(untagged)

NParallel, A Small Parallel Execution Library

leafwiz

0.00/5 (No votes)

19 Dec 2007

A Simple Library which allows you to write asynchronous code easily, almost in a synchronous pattern.

Important Updates

NParallel0.2 is released with loop parallelism and multi-task support (For, ForEach, Do), together with a lot of other enhancements(parameterized async call for instance). The codes are almost rewriten and heavily commented for the intensional users. VS2005 version will no longer be supported because later versions will rely highly on functional programming concept with C#3.0 lumbda.

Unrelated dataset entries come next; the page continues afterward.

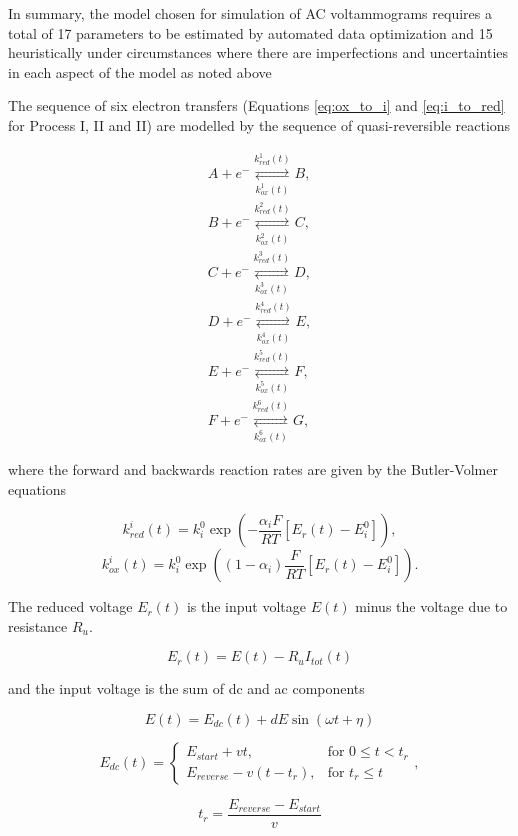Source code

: \documentclass[a4paper, 12pt]{article}
\begin{document}
In summary, the model chosen for simulation of AC voltammograms requires a total 
of 17 parameters to be estimated by automated data optimization and 15 
heuristically under circumstances where there are imperfections and 
uncertainties in each aspect of the model as noted above 

The sequence of six electron transfers (Equations \ref{eq:ox_to_i} and 
\ref{eq:i_to_red} for Process I, II and II) are modelled by the sequence of 
quasi-reversible reactions

\begin{align} \label{eq:reaction}
    A + e^- \underset{k^1_{ox}(t)}{\overset{k^1_{red}(t)}{\rightleftarrows}} B, 
    \\
    B + e^- \underset{k^2_{ox}(t)}{\overset{k^2_{red}(t)}{\rightleftarrows}} C, 
    \\
    C + e^- \underset{k^3_{ox}(t)}{\overset{k^3_{red}(t)}{\rightleftarrows}} D, 
    \\
    D + e^- \underset{k^4_{ox}(t)}{\overset{k^4_{red}(t)}{\rightleftarrows}} E, 
    \\
    E + e^- \underset{k^5_{ox}(t)}{\overset{k^5_{red}(t)}{\rightleftarrows}} F, 
    \\
    F + e^-  \underset{k^6_{ox}(t)}{\overset{k^6_{red}(t)}{\rightleftarrows}} G,
\end{align}

where the forward and backwards reaction rates are given by the Butler-Volmer 
equations

$$ \label{eq:rate1}
k^i_{red}(t) = k^0_i \exp\left(-\frac{\alpha_i F}{RT} [E_r(t) - E^0_i] \right),
$$
$$ \label{eq:rate2}
k^i_{ox}(t) = k^0_i \exp\left((1-\alpha_i)\frac{F}{RT} [E_r(t) - E^0_i] \right).
$$

The reduced voltage $E_r(t)$ is the input voltage $E(t)$ minus the voltage due 
to resistance $R_u$.

$$
E_r(t) = E(t) - R_u I_{tot}(t)
$$

and the input voltage is the sum of dc and ac components

$$
E(t) = E_{dc}(t) + dE\sin(\omega t + \eta)
$$

$$
E_{dc}(t) = \left. \begin{cases} E_{start} + vt, & \text{for } 0 \le t < t_r\\
E_{reverse} - v(t-t_r), & \text{for } t_r \le t
\end{cases} \right. ,
$$

$$
t_r = \frac{E_{reverse}-E_{start}}{v}
$$
\end{document}
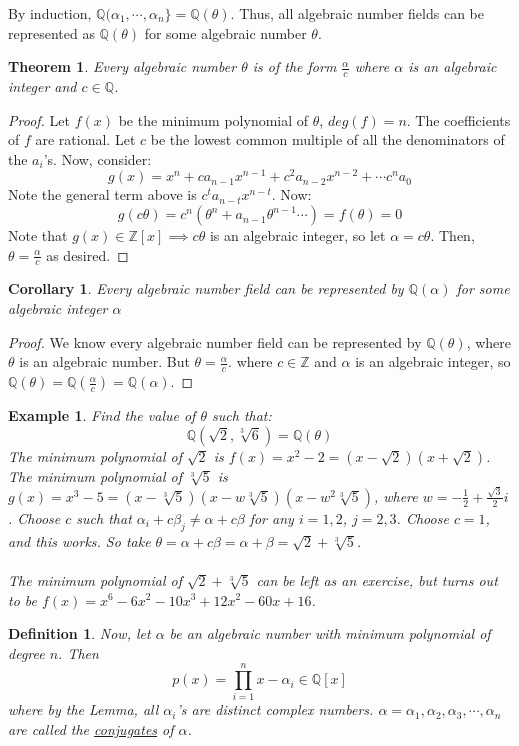 \documentclass{article}
\newcommand{\Q}{\mathbb{Q}}
\newcommand{\Z}{\mathbb{Z}}
\newtheorem{theorem}{Theorem}[subsection]
\newtheorem{cor}{Corollary}[subsection]
\newtheorem{example}{Example}[subsection]
\newtheorem{definition}{Definition}[subsection]
\begin{document}
\noindent By induction, $\Q(\alpha_1,\cdots, \alpha_n\}=\Q(\theta)$. Thus, all algebraic number fields can be represented as $\Q(\theta)$ for some algebraic number $\theta$.
\newpage
\begin{theorem}
Every algebraic number $\theta$ is of the form $\frac{\alpha}{c}$ where $\alpha$ is an algebraic integer and $c\in \Q$. 
\end{theorem}
\begin{proof}
Let $f(x)$ be the minimum polynomial of $\theta$, $deg(f)=n$. The coefficients of $f$ are rational. Let $c$ be the lowest common multiple of all the denominators of the $a_i$'s. Now, consider:
$$g(x)=x^n+ca_{n-1}x^{n-1}+c^2a_{n-2}x^{n-2}+\cdots c^na_0$$
Note the general term above is $c^ta_{n-t}x^{n-t}$. Now:
$$g(c\theta) = c^n(\theta^n+a_{n-1}\theta^{n-1}\cdots ) = f(\theta)=0$$
Note that $g(x)\in\Z[x]\implies c\theta$ is an algebraic integer, so let $\alpha=c\theta$. Then, $\theta=\frac{\alpha}{c}$ as desired.
\end{proof}
\begin{cor}
Every algebraic number field can be represented by $\Q(\alpha)$ for some algebraic integer $\alpha$
\end{cor}
\begin{proof}
We know every algebraic number field can be represented by $\Q(\theta)$, where $\theta$ is an algebraic number. But $\theta=\frac{\alpha}{c}$. where $c\in\Z$ and $\alpha$ is an algebraic integer, so $\Q(\theta)=\Q(\frac{\alpha}{c})=\Q(\alpha)$.
\end{proof}
\begin{example}
Find the value of $\theta$ such that:
$$\Q(\sqrt{2},\sqrt[3]{6}) = \Q(\theta)$$
The minimum polynomial of $\sqrt{2}$ is $f(x)=x^2-2=(x-\sqrt{2})(x+\sqrt{2})$. The minimum polynomial of $\sqrt[3]{5}$ is $g(x)=x^3-5=(x-\sqrt[3]{5})(x-w\sqrt[3]{5})(x-w^2\sqrt[3]{5})$, where $w=-\frac{1}{2}+\frac{\sqrt{3}}{2}i$. Choose $c$ such that $\alpha_i+c\beta_j\neq \alpha+c\beta$ for any $i=1,2$, $j=2,3$. Choose $c=1$, and this works. So take $\theta=\alpha+c\beta = \alpha+\beta =\sqrt{2}+\sqrt[3]{5}$.\\
\\
The minimum polynomial of $\sqrt{2}+\sqrt[3]{5}$ can be left as an exercise, but turns out to be $f(x)=x^6-6x^2-10x^3+12x^2-60x+16$.
\end{example}
\begin{definition}
Now, let $\alpha$ be an algebraic number with minimum polynomial of degree $n$. Then $$p(x)=\displaystyle\prod_{i=1}^nx-\alpha_i \in \Q[x]$$ where by the Lemma, all $\alpha_i$'s are distinct complex numbers. $\alpha=\alpha_1, \alpha_2,\alpha_3,\cdots, \alpha_n$ are called the \underline{conjugates} of $\alpha$.
\end{definition}
\end{document}
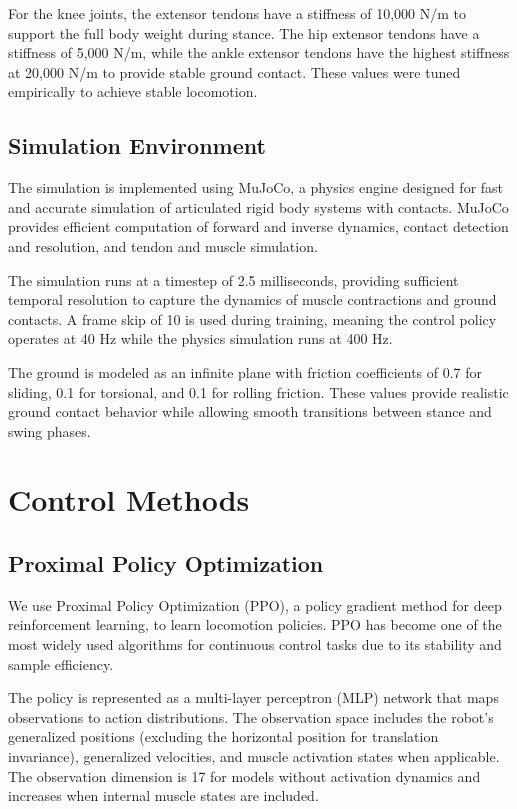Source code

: \documentclass[conference]{IEEEtran}
\begin{document}
For the knee joints, the extensor tendons have a stiffness of 10,000 N/m to support the full body weight during stance. The hip extensor tendons have a stiffness of 5,000 N/m, while the ankle extensor tendons have the highest stiffness at 20,000 N/m to provide stable ground contact. These values were tuned empirically to achieve stable locomotion.

\subsection{Simulation Environment}

The simulation is implemented using MuJoCo, a physics engine designed for fast and accurate simulation of articulated rigid body systems with contacts. MuJoCo provides efficient computation of forward and inverse dynamics, contact detection and resolution, and tendon and muscle simulation.

The simulation runs at a timestep of 2.5 milliseconds, providing sufficient temporal resolution to capture the dynamics of muscle contractions and ground contacts. A frame skip of 10 is used during training, meaning the control policy operates at 40 Hz while the physics simulation runs at 400 Hz.

The ground is modeled as an infinite plane with friction coefficients of 0.7 for sliding, 0.1 for torsional, and 0.1 for rolling friction. These values provide realistic ground contact behavior while allowing smooth transitions between stance and swing phases.

\section{Control Methods}

\subsection{Proximal Policy Optimization}

We use Proximal Policy Optimization (PPO), a policy gradient method for deep reinforcement learning, to learn locomotion policies. PPO has become one of the most widely used algorithms for continuous control tasks due to its stability and sample efficiency.

The policy is represented as a multi-layer perceptron (MLP) network that maps observations to action distributions. The observation space includes the robot's generalized positions (excluding the horizontal position for translation invariance), generalized velocities, and muscle activation states when applicable. The observation dimension is 17 for models without activation dynamics and increases when internal muscle states are included.
\end{document}
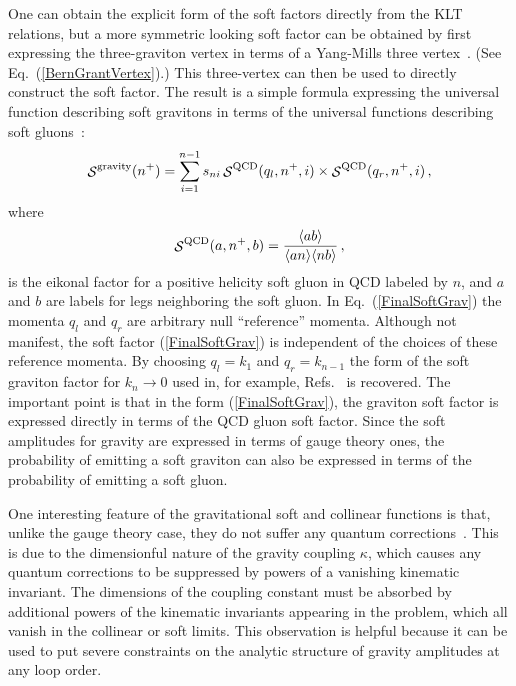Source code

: One can obtain the explicit form of the soft factors directly from
the KLT relations, but a more symmetric looking soft factor can be
obtained by first expressing the three-graviton vertex in terms of a
Yang-Mills three vertex~\cite{BernGrant}.  (See
Eq.~(\ref{BernGrantVertex}).) This three-vertex can then be used to 
directly construct the soft factor.  The result is a simple formula
expressing the universal function describing soft gravitons in terms of
the universal functions describing soft gluons~\cite{BernGrant}:
\begin{equation}
{\mathop {\cal S} \nolimits}^{\rm gravity}(n^+) = \sum_{i=1}^{n-1} s_{ni} \,
          {\mathop {\cal S} \nolimits}^{\rm QCD}(q_l, n^+, i) \times 
          {\mathop {\cal S} \nolimits}^{\rm QCD}(q_r, n^+, i) \,,
\label{FinalSoftGrav}
\end{equation}
%
where
%
\begin{equation}
{\mathop {\cal S} \nolimits}^{\rm QCD}(a, n^+, b) 
= {\langle {a}{b}\rangle \over 
     \langle{a}{n}\rangle \langle{n}{b}\rangle}\,,
\end{equation}
%
is the eikonal factor for a positive helicity soft gluon in QCD
labeled by $n$, and $a$ and $b$ are labels for legs neighboring the
soft gluon.  In Eq.~(\ref{FinalSoftGrav}) the momenta $q_l$ and $q_r$
are arbitrary null ``reference'' momenta.  Although not manifest, the
soft factor (\ref{FinalSoftGrav}) is independent of the choices of
these reference momenta.  By choosing $q_l = k_1$ and $q_r = k_{n-1}$
the form of the soft graviton factor for $k_n \rightarrow 0$ used in,
for example, Refs.~\cite{BGK,AllPlusGrav,MHVGrav} is recovered.  The
important point is that in the form (\ref{FinalSoftGrav}), the
graviton soft factor is expressed directly in terms of the QCD gluon
soft factor.  Since the soft amplitudes for gravity are expressed in
terms of gauge theory ones, the probability of emitting a soft
graviton can also be expressed in terms of the probability of emitting
a soft gluon.

One interesting feature of the gravitational soft and collinear
functions is that, unlike the gauge theory case, they do not suffer
any quantum corrections~\cite{MHVGrav}.  This is due to the
dimensionful nature of the gravity coupling $\kappa$, which causes any
quantum corrections to be suppressed by powers of a vanishing
kinematic invariant. The dimensions of the coupling constant must be
absorbed by additional powers of the kinematic invariants appearing in
the problem, which all vanish in the collinear or soft limits.  This
observation is helpful because it can be used to put severe
constraints on the analytic structure of gravity amplitudes at any
loop order.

This article mainly remains to introduce the main construct of NParallel, for loop parallelism , I posted a new article discuss the design and usage of loop parallelism for NParallel, you could refer to the testcases attached.

Introduction

There are many ways to write multi-threading codes in .NET, like to use the asynchronous method invocation, create a thread etc. But most of these methods changes the way you write code, and introduces new concepts like IAsyncResult and callback delegates which is somewhat irrelevant with the application logic. They usually make the code hard to read and maintain, and requires application developers to know how the underlying threading works.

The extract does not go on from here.